- 2018.10.24
- 書評
2018年のトレンドはねこ娘に決定!? 生誕50周年を迎えたアニメ『ゲゲゲの鬼太郎』が映す、現代の闇とは?
文:岩佐 陽一 (ライター)
『ねこ娘大全』(水木プロ・東映アニメーション・岩佐陽一 監修)
出典 : #文春文庫
そして昭和46('71)年に放送された第2作にして初のカラーアニメ『ゲゲゲの鬼太郎』で猫娘はレギュラーキャラに昇格。“初のカラー”というのも時代だ。以後、決して狙ったわけでもなんでもなく『鬼太郎』は'85年、'96年、2007年と計ったかのように10年置きにリメイク新作が放送されていく。その都度、ねこ娘も時代に合わせて変化し、'07年の第5期で劇的な変化を遂げる。ミニスカのキャンギャル衣裳、キュートな水着姿、果てはゲームキャラのコス等々を披露して、10年前のワードで言うみんなが“萌え”た。そして今6期のモデル体型。菜々緒や小松菜奈らモデル出身の女優が活躍し、モデルがグラドルも兼ねる“モグラ女子”という造語まで生まれた昨今、それも“時代”だろう。時代と添い寝しながらその本質を決して変えることのない稀有な作品、それが東映アニメ製作の『ゲゲゲの鬼太郎』だ。そのアニメ『鬼太郎』が今年で生誕50周年を迎えた。今期はその記念もあっての放送だが、ねこ娘の変化にこの50年の日本の社会風俗の変化がそのまま刻まれている。そういう意味では「ねこ娘」大全であることも頷けよう。犬山まなという人間の美少女との関係性も含めて、ねこ娘が今 = 2018年という時代の象徴だからだ。“鬼太郎の今”こそがねこ娘なのだ。

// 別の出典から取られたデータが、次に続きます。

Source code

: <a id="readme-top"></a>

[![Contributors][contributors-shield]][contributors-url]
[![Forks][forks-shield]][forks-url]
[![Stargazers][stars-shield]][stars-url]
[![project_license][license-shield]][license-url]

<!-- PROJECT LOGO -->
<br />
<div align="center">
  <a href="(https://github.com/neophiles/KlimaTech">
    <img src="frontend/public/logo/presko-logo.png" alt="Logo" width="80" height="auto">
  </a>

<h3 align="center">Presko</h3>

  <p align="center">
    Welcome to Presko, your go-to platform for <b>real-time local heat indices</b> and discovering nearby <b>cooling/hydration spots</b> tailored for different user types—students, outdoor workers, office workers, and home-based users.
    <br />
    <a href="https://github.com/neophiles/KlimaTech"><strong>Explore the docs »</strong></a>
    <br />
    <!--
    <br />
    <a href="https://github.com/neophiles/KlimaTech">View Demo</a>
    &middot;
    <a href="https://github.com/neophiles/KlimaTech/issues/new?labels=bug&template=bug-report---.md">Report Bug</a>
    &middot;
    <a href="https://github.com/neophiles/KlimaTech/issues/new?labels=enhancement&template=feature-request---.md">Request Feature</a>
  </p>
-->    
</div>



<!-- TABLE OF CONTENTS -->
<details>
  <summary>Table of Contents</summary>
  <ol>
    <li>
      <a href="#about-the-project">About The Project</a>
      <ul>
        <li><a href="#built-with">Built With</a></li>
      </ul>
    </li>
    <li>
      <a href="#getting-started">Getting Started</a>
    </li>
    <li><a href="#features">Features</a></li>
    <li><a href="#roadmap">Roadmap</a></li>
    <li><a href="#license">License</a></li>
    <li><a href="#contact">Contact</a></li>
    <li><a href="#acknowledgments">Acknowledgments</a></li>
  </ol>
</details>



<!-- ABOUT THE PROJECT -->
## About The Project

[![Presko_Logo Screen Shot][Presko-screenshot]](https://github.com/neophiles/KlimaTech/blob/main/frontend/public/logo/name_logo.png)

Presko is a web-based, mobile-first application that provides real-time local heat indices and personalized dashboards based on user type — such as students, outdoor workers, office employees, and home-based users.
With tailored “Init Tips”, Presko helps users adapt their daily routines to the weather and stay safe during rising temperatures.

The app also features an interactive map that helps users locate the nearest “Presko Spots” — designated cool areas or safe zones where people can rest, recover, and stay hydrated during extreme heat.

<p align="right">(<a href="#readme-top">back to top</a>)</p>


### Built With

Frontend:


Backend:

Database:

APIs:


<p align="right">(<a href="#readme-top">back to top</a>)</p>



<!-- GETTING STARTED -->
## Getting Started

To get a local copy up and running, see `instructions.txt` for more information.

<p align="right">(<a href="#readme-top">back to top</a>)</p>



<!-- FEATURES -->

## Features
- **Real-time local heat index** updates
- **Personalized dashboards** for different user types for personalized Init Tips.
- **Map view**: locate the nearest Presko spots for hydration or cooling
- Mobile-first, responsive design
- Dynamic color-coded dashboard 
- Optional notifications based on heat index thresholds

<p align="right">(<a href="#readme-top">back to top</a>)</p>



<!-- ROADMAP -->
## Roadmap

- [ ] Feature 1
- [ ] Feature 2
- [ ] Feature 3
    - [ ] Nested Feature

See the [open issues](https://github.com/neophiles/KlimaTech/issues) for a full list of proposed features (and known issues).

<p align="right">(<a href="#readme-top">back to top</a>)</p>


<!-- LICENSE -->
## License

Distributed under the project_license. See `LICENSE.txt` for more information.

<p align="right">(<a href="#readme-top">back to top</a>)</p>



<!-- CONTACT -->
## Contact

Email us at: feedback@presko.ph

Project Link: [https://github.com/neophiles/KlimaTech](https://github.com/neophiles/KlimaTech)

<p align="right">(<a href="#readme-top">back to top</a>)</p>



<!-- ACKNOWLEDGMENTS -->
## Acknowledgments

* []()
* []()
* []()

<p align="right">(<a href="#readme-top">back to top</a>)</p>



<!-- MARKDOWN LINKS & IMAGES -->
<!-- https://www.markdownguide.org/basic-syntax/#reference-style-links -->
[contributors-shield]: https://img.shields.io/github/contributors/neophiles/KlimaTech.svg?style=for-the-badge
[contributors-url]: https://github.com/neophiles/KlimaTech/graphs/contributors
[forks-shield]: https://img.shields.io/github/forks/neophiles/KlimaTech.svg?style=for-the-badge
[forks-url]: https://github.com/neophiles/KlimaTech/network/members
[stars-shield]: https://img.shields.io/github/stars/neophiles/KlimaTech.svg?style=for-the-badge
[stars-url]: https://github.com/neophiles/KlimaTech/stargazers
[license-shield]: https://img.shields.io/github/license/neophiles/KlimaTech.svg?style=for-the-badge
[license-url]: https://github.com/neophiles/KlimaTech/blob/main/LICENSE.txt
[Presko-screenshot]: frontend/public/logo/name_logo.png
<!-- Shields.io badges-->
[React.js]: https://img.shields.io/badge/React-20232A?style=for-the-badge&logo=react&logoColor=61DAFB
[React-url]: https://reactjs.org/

ねこ娘を見れば“今”が解るように『ゲゲゲの鬼太郎』には原作・アニメともに常に“時代”が反映されている。今期では、第9話のブラック企業、第22話の“テレビ番組クルー(マスメディア)の横暴”、第26話の“毒親”といった具合。極めつけは第25話で、“人を呪わば穴二つ”という諺由来の教訓を、“スマホ中毒”という現代病に絡めて巧みに描いていた。これは、『超時空要塞マクロス』シリーズなどで手腕を見せた名匠・大野木寛一流の脚本による。第15話「ずんべら霊形手術」はそもそもの原作が『鬼太郎』ではなく水木先生の短編読切だったこともあり第2期以来じつに46年ぶり(!)のアニメ化となったが、“整形”に対する捉え方の違いに時代の差を感じる。第2期ではいささか否定的だったそれが今期では、その方法論はともかくとして整形自体は肯定的に描かれている。もっとも第2期では視点が、整形以上に“人間のあくなき欲望”にあり、その“欲望”こそが“妖怪以上に恐ろしいモノ”として訴えられていて、同じ原作を扱いながらテーマの帰結が異なっている点も興味深い。第20話の「妖花の記憶」は第2期をのぞく全期にわたってアニメ化されてきたが、どれも“反戦”……というよりは水木先生自身の原体験に基づく「こんなことはもうたくさんだ!」というもっと切実な想いを汲み取ることのできる名作。今期では“戦争の風化”がクローズUPされている点に留意したいところ。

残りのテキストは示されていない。